What to work on
Return exactly the lines of the records below, starting at the line that contains "### Techology Stack : 🛠" and ending at the line that contains "#### Frontend Framework", with both of those lines kept.

*** Opening of Exercise inputs ***

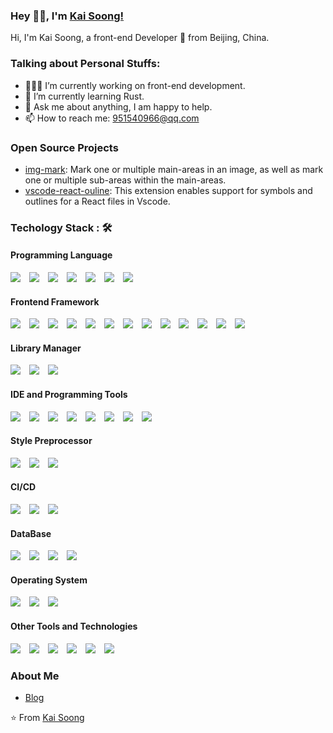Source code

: ### Hey 👋🏽, I'm [Kai Soong!](https://doc.wingblog.top/)

Hi, I'm Kai Soong, a front-end Developer 🚀 from Beijing, China.

### Talking about Personal Stuffs:

- 👨🏽‍💻 I’m currently working on front-end development.
- 🌱 I’m currently learning Rust.
- 💬 Ask me about anything, I am happy to help.
- 📫 How to reach me: 951540966@qq.com

### Open Source Projects

- [img-mark](https://www.npmjs.com/package/img-mark): Mark one or multiple main-areas in an image, as well as mark one or multiple sub-areas within the main-areas.
- [vscode-react-ouline](https://marketplace.visualstudio.com/items?itemName=hxdyj.bbl-react-outline): This extension enables support for symbols and outlines for a React files in Vscode.

### Techology Stack : 🛠

#### Programming Language

<img style="margin-right:10px" src="https://img.shields.io/badge/javascript%20-%23323330.svg?&style=for-the-badge&logo=javascript&logoColor=%23F7DF1E"> <img style="margin-right:10px" src="https://img.shields.io/badge/html5%20-%23E34F26.svg?&style=for-the-badge&logo=html5&logoColor=white"> <img style="margin-right:10px" src="https://img.shields.io/badge/css3%20-%231572B6.svg?&style=for-the-badge&logo=css3&logoColor=white"> <img style="margin-right:10px" src="https://img.shields.io/badge/Java-%23ED8B00.svg?logo=openjdk&style=for-the-badge&logoColor=white"> <img style="margin-right:10px" src="https://img.shields.io/badge/TypeScript-3178C6?logo=typescript&style=for-the-badge&logoColor=fff"> <img style="margin-right:10px" src="https://img.shields.io/badge/Rust-%23000000.svg?e&logo=rust&style=for-the-badge&logoColor=fff"> <img style="margin-right:10px" src="https://img.shields.io/badge/Android-3DDC84?logo=android&style=for-the-badge&logoColor=fff">

#### Frontend Framework

<img style="margin-right:10px" src="https://img.shields.io/badge/react%20-%2320232a.svg?&style=for-the-badge&logo=react&logoColor=%2361DAFB"> <img style="margin-right:10px" src="https://img.shields.io/badge/Vue.js-4FC08D?&style=for-the-badge&logo=vuedotjs&logoColor=fff"> <img style="margin-right:10px" src="https://img.shields.io/badge/Node.js-6DA55F?logo=node.js&style=for-the-badge&logoColor=fff"> <img style="margin-right:10px" src="https://img.shields.io/badge/微信小程序-1AAD19?style=for-the-badge"> <img style="margin-right:10px" src="https://img.shields.io/badge/React_Native-%2320232a.svg?logo=react&style=for-the-badge&logoColor=fff"> <img style="margin-right:10px" src="https://img.shields.io/badge/Next.js-black?logo=next.js&style=for-the-badge&logoColor=fff"> <img style="margin-right:10px" src="https://img.shields.io/badge/Nest.js-%23E0234E.svg?logo=nestjs&style=for-the-badge&logoColor=fff"> <img style="margin-right:10px" src="https://img.shields.io/badge/Taro-blue?style=for-the-badge"> <img style="margin-right:10px" src="https://img.shields.io/badge/Expo-000020?logo=expo&style=for-the-badge&logoColor=fff"> <img style="margin-right:10px" src="https://img.shields.io/badge/React_Router-CA4245?logo=react-router&style=for-the-badge&logoColor=fff"> <img style="margin-right:10px" src="https://img.shields.io/badge/Express.js-%23404d59.svg?logo=express&style=for-the-badge&logoColor=fff"> <img style="margin-right:10px" src="https://img.shields.io/badge/Electron-2B2E3A?logo=electron&style=for-the-badge&logoColor=fff"> <img style="margin-right:10px" src="https://img.shields.io/badge/shadcn%2Fui-000?logo=shadcnui&style=for-the-badge&logoColor=fff">

#### Library Manager

<img style="margin-right:10px" src="https://img.shields.io/badge/npm-CB3837?logo=npm&style=for-the-badge"> <img style="margin-right:10px" src="https://img.shields.io/badge/Yarn-2C8EBB?logo=yarn&logoColor=fff&style=for-the-badge"> <img style="margin-right:10px" src="https://img.shields.io/badge/pnpm-F69220?logo=pnpm&style=for-the-badge&logoColor=fff">

#### IDE and Programming Tools

<img style="margin-right:10px" src="https://custom-icon-badges.demolab.com/badge/Visual%20Studio%20Code-0078d7.svg?logo=vsc&style=for-the-badge"> <img style="margin-right:10px" src="https://img.shields.io/badge/iTerm2-000000?logo=iterm2&style=for-the-badge&logoColor=fff"> <img style="margin-right:10px" src="https://img.shields.io/badge/YAML-CB171E?logo=yaml&style=for-the-badge&logoColor=fff"> <img style="margin-right:10px" src="https://img.shields.io/badge/Markdown-%23000000.svg?logo=markdown&style=for-the-badge&logoColor=fff"> <img style="margin-right:10px" src="https://img.shields.io/badge/JSON-000?logo=json&style=for-the-badge&logoColor=fff"> <img style="margin-right:10px" src="https://img.shields.io/badge/Bash-4EAA25?logo=gnubash&style=for-the-badge&logoColor=fff"> <img style="margin-right:10px" src="https://img.shields.io/badge/Vim-%2311AB00.svg?logo=vim&style=for-the-badge&logoColor=fff"> <img style="margin-right:10px" src="https://img.shields.io/badge/Sublime%20Text-%23575757.svg?logo=sublime-text&style=for-the-badge&logoColor=fff">

#### Style Preprocessor

<img style="margin-right:10px" src="https://img.shields.io/badge/Tailwind%20CSS-%2338B2AC.svg?logo=tailwind-css&style=for-the-badge&logoColor=fff"> <img style="margin-right:10px" src="https://img.shields.io/badge/Sass-C69?logo=sass&style=for-the-badge&logoColor=fff"> <img style="margin-right:10px" src="https://img.shields.io/badge/Less-1D365D?logo=less&style=for-the-badge&logoColor=fff">

#### CI/CD

<img style="margin-right:10px" src="https://img.shields.io/badge/git%20-%23F05033.svg?&style=for-the-badge&logo=git&logoColor=white"/> <img style="margin-right:10px" src="https://img.shields.io/badge/GitLab%20CI-FC6D26?logo=gitlab&style=for-the-badge&logoColor=fff"> <img style="margin-right:10px" src="https://img.shields.io/badge/GitHub_Actions-2088FF?logo=github-actions&style=for-the-badge&logoColor=fff">

#### DataBase

<img style="margin-right:10px" src="https://img.shields.io/badge/SQLite-%2307405e.svg?logo=sqlite&style=for-the-badge&logoColor=fff"> <img style="margin-right:10px" src="https://img.shields.io/badge/Redis-%23DD0031.svg?logo=redis&style=for-the-badge&logoColor=fff"> <img style="margin-right:10px" src="https://img.shields.io/badge/MongoDB-%234ea94b.svg?logo=mongodb&style=for-the-badge&logoColor=fff"> <img style="margin-right:10px" src="https://img.shields.io/badge/MySQL-4479A1?logo=mysql&style=for-the-badge&logoColor=fff">

#### Operating System

<img style="margin-right:10px" src="https://img.shields.io/badge/Linux-FCC624?logo=linux&style=for-the-badge&logoColor=fff"> <img style="margin-right:10px" src="https://img.shields.io/badge/macOS-000000?logo=apple&style=for-the-badge&logoColor=fff"> <img style="margin-right:10px" src="https://custom-icon-badges.demolab.com/badge/Windows-0078D6?logo=windows11&style=for-the-badge&logoColor=fff">

#### Other Tools and Technologies

<img style="margin-right:10px" src="https://img.shields.io/badge/Babel-F9DC3E?logo=babel&style=for-the-badge&logoColor=fff"> <img style="margin-right:10px" src="https://img.shields.io/badge/Alipay-1677FF?logo=alipay&style=for-the-badge&logoColor=fff"> <img style="margin-right:10px" src="https://img.shields.io/badge/VuePress-4FC08D?logo=vuedotjs&style=for-the-badge&logoColor=fff"> <img style="margin-right:10px" src="https://img.shields.io/badge/GitHub%20Pages-121013?logo=github&style=for-the-badge&logoColor=fff"> <img style="margin-right:10px" src="https://img.shields.io/badge/Docker-2496ED?logo=docker&style=for-the-badge&logoColor=fff"> <img style="margin-right:10px" src="https://img.shields.io/badge/Selenium-43B02A?logo=selenium&style=for-the-badge&logoColor=fff">

### About Me

- [Blog](https://doc.wingblog.top/)

⭐️ From [Kai Soong](https://github.com/hxdyj)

*** Close of Exercise inputs ***

Response below
### Techology Stack : 🛠

#### Programming Language

<img style="margin-right:10px" src="https://img.shields.io/badge/javascript%20-%23323330.svg?&style=for-the-badge&logo=javascript&logoColor=%23F7DF1E"> <img style="margin-right:10px" src="https://img.shields.io/badge/html5%20-%23E34F26.svg?&style=for-the-badge&logo=html5&logoColor=white"> <img style="margin-right:10px" src="https://img.shields.io/badge/css3%20-%231572B6.svg?&style=for-the-badge&logo=css3&logoColor=white"> <img style="margin-right:10px" src="https://img.shields.io/badge/Java-%23ED8B00.svg?logo=openjdk&style=for-the-badge&logoColor=white"> <img style="margin-right:10px" src="https://img.shields.io/badge/TypeScript-3178C6?logo=typescript&style=for-the-badge&logoColor=fff"> <img style="margin-right:10px" src="https://img.shields.io/badge/Rust-%23000000.svg?e&logo=rust&style=for-the-badge&logoColor=fff"> <img style="margin-right:10px" src="https://img.shields.io/badge/Android-3DDC84?logo=android&style=for-the-badge&logoColor=fff">

#### Frontend Framework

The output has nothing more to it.